Когда Александр уезжал из Санкт-Петербурга, погода там замерла в шатком равновесии между мелким грибным дождичком и ясным солнечным небом. Но стоило выехать за пределы города Петра, все тут же переменилась – от легкого ненастья к полноценному затяжному ливню, и, как оказалось, тот же ливень гостил и в Сестрорецке, причем дополненный резким и очень своенравным ветром. Выйдя из сухого и теплого вагона на мокрый перрон, он тут же угодил в обширную лужу, а его одежда стала стремительно набирать в себя влагу – причем со всех сторон одновременно, ибо ветер бросал упругие нитки дождя так, как только ему заблагорассудится, начисто игнорируя хлипкую защиту зонта. Кожаное сиденье в пролетке тоже было не совсем сухим, поэтому к своему коттеджу фабрикант подъехал озябшим и в непонятном даже самому себе настроении. Все, что он планировал сделать и обсудить, было успешно выполнено, и можно было бы и радоваться, но серое небо и непрекращающийся поток (практически потоп) воды нагоняли странную тоску и сильное желание сесть перед камином и ничего не делать. Вернее – бездумно любоваться извечным танцем языков пламени и багровым переливом угольков.

– С возвращением, Александр Яковлевич!

– Благодарствую на добром слове, Глафира Несторовна.

Оценив хмурое выражение лица своего работодателя и падающие с его шляпы и одежды капельки воды, домоправительница погнала горничных готовить для хозяина сауну (правда, сама она ее обзывала на привычный лад). Подождав, пока тот переоденется в сухое, она неслышно подкатила к расположившемуся у камина фабриканту небольшой сервировочный столик и низким грудным голосом доложилась:

– Александр Яковлевич, баня скоро будет готова, а пока вот, извольте горяченького.

Согревающее было представлено графинчиком холодной водки с долькой лимончика и горкой зернистой черной икры на вазочке – в качестве закуски, бокалом подогретого и очень ароматного вина с медом и пряностями и большой кружкой чая, исходящей невесомым паром, – как говорится, в ассортименте. Проигнорировав первое и последнее, фабрикант с удовольствием принялся за вино, не забыв поблагодарить за проявленную заботу. А через полчаса он уже с наслаждением вдыхал горячий запах липы, попутно растекаясь по лавке рядом с небольшой каменкой и старательно покрываясь положенной в таких случаях испариной. Сухой и ароматный жар накатывал волнами тепла и вымывал из тела накопившуюся усталость и холод, вот только легкий зуд под повязкой не давал полностью впасть в нирвану. А еще воспоминания…

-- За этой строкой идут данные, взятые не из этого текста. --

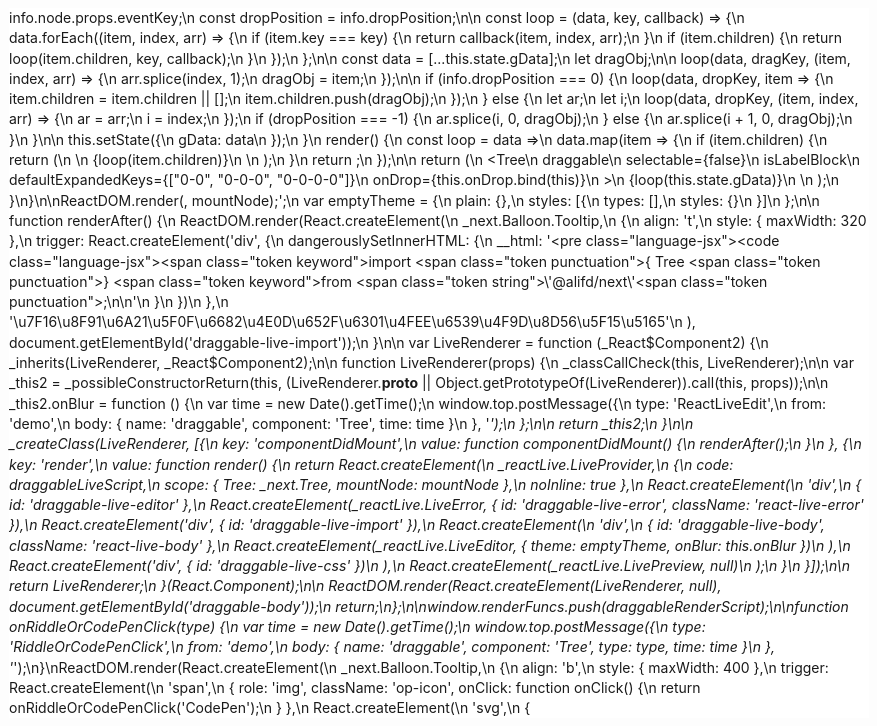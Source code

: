 info.node.props.eventKey;\\n    const dropPosition = info.dropPosition;\\n\\n    const loop = (data, key, callback) => {\\n      data.forEach((item, index, arr) => {\\n        if (item.key === key) {\\n          return callback(item, index, arr);\\n        }\\n        if (item.children) {\\n          return loop(item.children, key, callback);\\n        }\\n      });\\n    };\\n\\n    const data = [...this.state.gData];\\n    let dragObj;\\n\\n    loop(data, dragKey, (item, index, arr) => {\\n      arr.splice(index, 1);\\n      dragObj = item;\\n    });\\n\\n    if (info.dropPosition === 0) {\\n      loop(data, dropKey, item => {\\n        item.children = item.children || [];\\n        item.children.push(dragObj);\\n      });\\n    } else {\\n      let ar;\\n      let i;\\n      loop(data, dropKey, (item, index, arr) => {\\n        ar = arr;\\n        i = index;\\n      });\\n      if (dropPosition === -1) {\\n        ar.splice(i, 0, dragObj);\\n      } else {\\n        ar.splice(i + 1, 0, dragObj);\\n      }\\n    }\\n\\n    this.setState({\\n      gData: data\\n    });\\n  }\\n  render() {\\n    const loop = data =>\\n      data.map(item => {\\n        if (item.children) {\\n          return (\\n            <TreeNode key={item.key} label={item.key}>\\n              {loop(item.children)}\\n            </TreeNode>\\n          );\\n        }\\n        return <TreeNode key={item.key} label={item.key} />;\\n      });\\n\\n    return (\\n      <Tree\\n        draggable\\n        selectable={false}\\n        isLabelBlock\\n        defaultExpandedKeys={[\"0-0\", \"0-0-0\", \"0-0-0-0\"]}\\n        onDrop={this.onDrop.bind(this)}\\n      >\\n        {loop(this.state.gData)}\\n      </Tree>\\n    );\\n  }\\n}\\n\\nReactDOM.render(<Demo />, mountNode);';\n    var emptyTheme = {\n        plain: {},\n        styles: [{\n            types: [],\n            styles: {}\n        }]\n    };\n\n    function renderAfter() {\n        ReactDOM.render(React.createElement(\n            _next.Balloon.Tooltip,\n            {\n                align: 't',\n                style: { maxWidth: 320 },\n                trigger: React.createElement('div', {\n                    dangerouslySetInnerHTML: {\n                        __html: '<pre class=\"language-jsx\"><code class=\"language-jsx\"><span class=\"token keyword\">import</span> <span class=\"token punctuation\">{</span> Tree <span class=\"token punctuation\">}</span> <span class=\"token keyword\">from</span> <span class=\"token string\">\\'@alifd/next\\'</span><span class=\"token punctuation\">;</span>\\n</code></pre>\\n'\n                    }\n                })\n            },\n            '\\u7F16\\u8F91\\u6A21\\u5F0F\\u6682\\u4E0D\\u652F\\u6301\\u4FEE\\u6539\\u4F9D\\u8D56\\u5F15\\u5165'\n        ), document.getElementById('draggable-live-import'));\n    }\n\n    var LiveRenderer = function (_React$Component2) {\n        _inherits(LiveRenderer, _React$Component2);\n\n        function LiveRenderer(props) {\n            _classCallCheck(this, LiveRenderer);\n\n            var _this2 = _possibleConstructorReturn(this, (LiveRenderer.__proto__ || Object.getPrototypeOf(LiveRenderer)).call(this, props));\n\n            _this2.onBlur = function () {\n                var time = new Date().getTime();\n                window.top.postMessage({\n                    type: 'ReactLiveEdit',\n                    from: 'demo',\n                    body: { name: 'draggable', component: 'Tree', time: time }\n                }, '*');\n            };\n\n            return _this2;\n        }\n\n        _createClass(LiveRenderer, [{\n            key: 'componentDidMount',\n            value: function componentDidMount() {\n                renderAfter();\n            }\n        }, {\n            key: 'render',\n            value: function render() {\n                return React.createElement(\n                    _reactLive.LiveProvider,\n                    {\n                        code: draggableLiveScript,\n                        scope: { Tree: _next.Tree, mountNode: mountNode },\n                        noInline: true },\n                    React.createElement(\n                        'div',\n                        { id: 'draggable-live-editor' },\n                        React.createElement(_reactLive.LiveError, { id: 'draggable-live-error', className: 'react-live-error' }),\n                        React.createElement('div', { id: 'draggable-live-import' }),\n                        React.createElement(\n                            'div',\n                            { id: 'draggable-live-body', className: 'react-live-body' },\n                            React.createElement(_reactLive.LiveEditor, { theme: emptyTheme, onBlur: this.onBlur })\n                        ),\n                        React.createElement('div', { id: 'draggable-live-css' })\n                    ),\n                    React.createElement(_reactLive.LivePreview, null)\n                );\n            }\n        }]);\n\n        return LiveRenderer;\n    }(React.Component);\n\n    ReactDOM.render(React.createElement(LiveRenderer, null), document.getElementById('draggable-body'));\n    return;\n};\n\nwindow.renderFuncs.push(draggableRenderScript);\n\nfunction onRiddleOrCodePenClick(type) {\n    var time = new Date().getTime();\n    window.top.postMessage({\n        type: 'RiddleOrCodePenClick',\n        from: 'demo',\n        body: { name: 'draggable', component: 'Tree', type: type, time: time }\n    }, '*');\n}\nReactDOM.render(React.createElement(\n    _next.Balloon.Tooltip,\n    {\n        align: 'b',\n        style: { maxWidth: 400 },\n        trigger: React.createElement(\n            'span',\n            { role: 'img', className: 'op-icon', onClick: function onClick() {\n                    return onRiddleOrCodePenClick('CodePen');\n                } },\n            React.createElement(\n                'svg',\n                {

На полшага назад, почти незаметный поворот корпусом, и небольшая, но смертельно опасная полоска стали в очередной раз пролетает мимо. Еще одно скользящее движение, небрежно-легкий с виду взмах руки – и золингеновский клинок с потрясающей легкостью распахал Семинаристу правое запястье, на последних миллиметрах движения дотянувшись еще и до кости. Ни вскрика, ни стона, только тихое звяканье упавшего ножа и короткий полувсхлип-полурык от очередной боли. Пальцы целой руки скребнули по камню пола, подбирая с него обещанную возможность на… В то, что он уйдет отсюда живым, Сема Семинарист не верил с самого начала, но до последнего надеялся прихватить за собой на тот свет этого гладко выбритого и аккуратно причесанного хлыща из господ.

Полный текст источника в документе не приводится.